Confidence-building can be done in five basic ways.
1. Employing tasks that are relatively easy for the participant. (This might be purposely done toward the beginning of the experiment, where subsequent tasks become more difficult.) The simplicity of the task raises the self-confidence of the participant by making them aware of their own mastery.
2. Encouraging self-confidence through verbal feedback: “You seem to be really good at this task.” “You were selected for this experiment because of your background and expertise.” Such feedback may be honest or deceptive. That is, even if a participant is not especially good at the task, such positive feedback will still boost their self-confidence and reduce the likelihood of them looking to echo what they think the experimenter wants.
3. Emphasizing that there is no “right” or “wrong” answer, etc. and that we are genuinely interested in the participant’s unique view, opinion, or experience. Task instructions can be worded to reinforce this. For example, instead of asking “Which musical passage sounds better?” Ask “Which musical passage do you think sounds better?”
4. Behaving in a deferential way toward the participant, or reducing the appearance of being an authority figure. A participant who feels they are socially equal to, or superior to the experimenter is more likely to respond honestly. For many participants, if the experimenter is an older male professor dressed in a white lab coat using formal language with a deep confident voice, then participants may be more likely to respond in a way that conforms to what the participant thinks the experimenter wants. Conversely, for many participants, if the experimenter is a younger female student dressed casually using colloquial language with a tentative insecure voice, then participants may be more likely to respond honestly. Along with dress, attitude, language, age and sex, physical setting also plays a role: people will feel more self-confident at home than in a laboratory environment.
5. Employing tasks that are not socially or politically charged. For example, asking “Which of these two tones has a longer duration?” is likely to incur fewer demand characteristics than asking “Which of these musical styles is better?”
Within- and Between-Subjects Designs. Recall dependent and independent variables. The independent variable (the one the experimenter manipulates) was whether the composer for a selection was deemed male or female. Within-Subjects Design. (what I used in my composer prejudice study). When the dependent variable is manipulated across its range for each each subject. Between-Subjects Design. when the dependent variable is fixed for each subject, but varies between subjects. E.g. Here are some excerpts of contemporary music, all written by women composers. Rate how good they are.
Implicit Measures. Some kinds of dependent measures are less susceptible than others to demand characteristics. In particular, self-reports are often easiest to collect, but they are the easiest to be confounded by demand characteristics. There are several types of implicit measures, but one of the best is reaction-time (speed of response), since participants have no time to “think.”.
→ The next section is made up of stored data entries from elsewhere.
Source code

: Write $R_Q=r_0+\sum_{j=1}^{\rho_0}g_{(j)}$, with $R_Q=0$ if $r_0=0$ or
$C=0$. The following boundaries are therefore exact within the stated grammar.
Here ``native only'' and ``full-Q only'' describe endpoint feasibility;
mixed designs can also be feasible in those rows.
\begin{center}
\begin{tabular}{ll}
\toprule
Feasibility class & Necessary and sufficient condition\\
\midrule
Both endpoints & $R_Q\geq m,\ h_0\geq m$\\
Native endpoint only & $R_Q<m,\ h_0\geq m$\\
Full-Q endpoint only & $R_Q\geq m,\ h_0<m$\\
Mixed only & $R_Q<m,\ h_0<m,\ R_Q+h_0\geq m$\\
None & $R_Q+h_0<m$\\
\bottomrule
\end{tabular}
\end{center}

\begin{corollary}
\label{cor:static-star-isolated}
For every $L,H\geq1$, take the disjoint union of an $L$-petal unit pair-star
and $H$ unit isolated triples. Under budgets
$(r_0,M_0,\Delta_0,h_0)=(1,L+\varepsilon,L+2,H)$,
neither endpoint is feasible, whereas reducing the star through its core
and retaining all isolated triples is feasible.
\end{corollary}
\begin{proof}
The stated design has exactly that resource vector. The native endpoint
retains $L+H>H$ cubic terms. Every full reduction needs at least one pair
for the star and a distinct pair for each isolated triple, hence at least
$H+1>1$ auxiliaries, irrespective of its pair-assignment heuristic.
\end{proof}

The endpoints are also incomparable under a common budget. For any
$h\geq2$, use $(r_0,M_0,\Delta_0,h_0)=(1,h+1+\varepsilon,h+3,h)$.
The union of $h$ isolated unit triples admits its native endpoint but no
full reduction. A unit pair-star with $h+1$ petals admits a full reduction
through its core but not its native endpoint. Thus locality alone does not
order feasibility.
Are you prejudiced against women or blacks? Virtually no one admits that they are prejudiced — even if their behaviors indicate that there are underlying predilections and biases. A useful technique for identifying a person’s preconceptions is the implicit association test (IAT).
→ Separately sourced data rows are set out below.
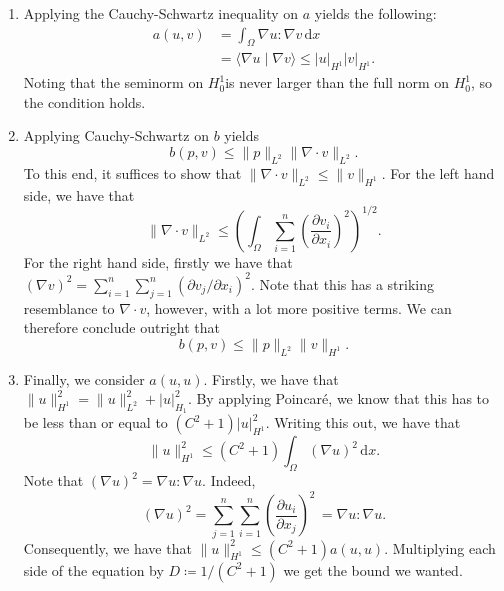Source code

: \documentclass[twocolumn, article]{memoir}
\begin{document}
\begin{enumerate}[wide, label=\roman*)]
    \item Applying the Cauchy-Schwartz inequality on \( a \) yields the following:
\begin{align*}
    a(u, v) &= \int_\Omega \nabla u : \nabla v \, \mathrm{d}x \\
            &= \langle \nabla u \mid \nabla v \rangle \leq |u|_{H^1}|v|_{H^1}.
\end{align*}
Noting that the seminorm on \( H^1_0 \)is never larger than the full norm on \(
H^1_0\), so the condition holds. 
\item Applying Cauchy-Schwartz on \( b \) yields
\begin{equation*}
    b(p, v) \leq \| p \|_{L^2} \| \nabla \cdot v\|_{L^2}.
\end{equation*}
To this end, it suffices to show that \( \|\nabla \cdot v \|_{L^2} \leq \| v
\|_{H^1} \). For the left hand side, we have that
\begin{equation*}
    \|\nabla \cdot v \|_{L^2} \leq \left( \int_\Omega \sum^{n}_{i=1} \left( \frac{\partial v_i}{\partial x_i} \right)^2 \right)^{1/2}.
\end{equation*}
For the right hand side, firstly we have that
\((\nabla v)^2 = \sum^{n}_{i=1} \sum^{n}_{j=1} \left( \partial v_j / \partial
x_i\right)^2 \). Note that this has a striking resemblance to \( \nabla \cdot v
\), however, with a lot more positive terms. We can therefore conclude outright that
\begin{equation*}
    b(p, v) \leq \|p\|_{L^2}\|v\|_{H^1}.
\end{equation*}
\item Finally, we consider \(a(u, u)\). Firstly, we have that \(\| u \|_{H^1}^2 = \|u
\|_{L^2}^2 + |u|_{H_1}^2\). By applying Poincar\'e, we know that this has to be
less than or equal to \((C^2 + 1)|u|_{H^1}^2\). Writing this out, we have that
\begin{equation*}
    \|u\|^2_{H^1} \leq (C^2 + 1)\int_\Omega (\nabla u)^2 \, \mathrm{d}x.
\end{equation*}
Note that \( (\nabla u)^2 = \nabla u : \nabla u \). Indeed, 
\begin{equation*}
    (\nabla u)^2 = \sum_{j=1}^n \sum_{i=1}^n \left(\frac{\partial u_i}{\partial x_j}\right)^2
    \, = \nabla u : \nabla u.
\end{equation*}
Consequently, we have that \(\|u\|^2_{H^1} \leq (C^2 + 1) a(u, u)\).
Multiplying each side of the equation by \(D \coloneqq 1 / (C^2 + 1)\) we get
the bound we wanted.
\end{enumerate}
\end{document}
Suppose that you are interested whether people think that Native Americans are viewed as less “American” than white Americans. The implicit association test allows you to glimpse such prejudices. First, you begin with a series of photographs of people. Half of the photographs are of people who are obviously white and half are of people who are obviously native Americans. The task is simply to respond as quickly as possible to whether the faces are white or native-American. Next, we give you a task consisting of place names. Here the participant is asked to respond as quickly as possible to whether the place names are foreign or American. Again, the task is straightforward with places such as Seattle, France, Ohio, Russia, Miami, and Oslo. These tasks establish a person’s baseline reaction-times for identifying “white,” “native,” “foreign,” and “American.”

Now same tasks joined together. Press one key if image is either a white person or an American placename; press a different key if the image is either a native-American person or a foreign placename. Finally, the reverse pairings are made: press one key if the image is either of a white person or a foreign placename; press a different key if the image is either a native-American or an American placename.

In this task, if a person tends to unconsciously think of Native Americans as less American than a white person, then they will tend to exhibit faster responses when Native+foreign are linked, and slower responses when Native+American are linked. Similarly, they will tend to exhibit faster responses when white+American are linked, and slower responses when white+foreign are linked.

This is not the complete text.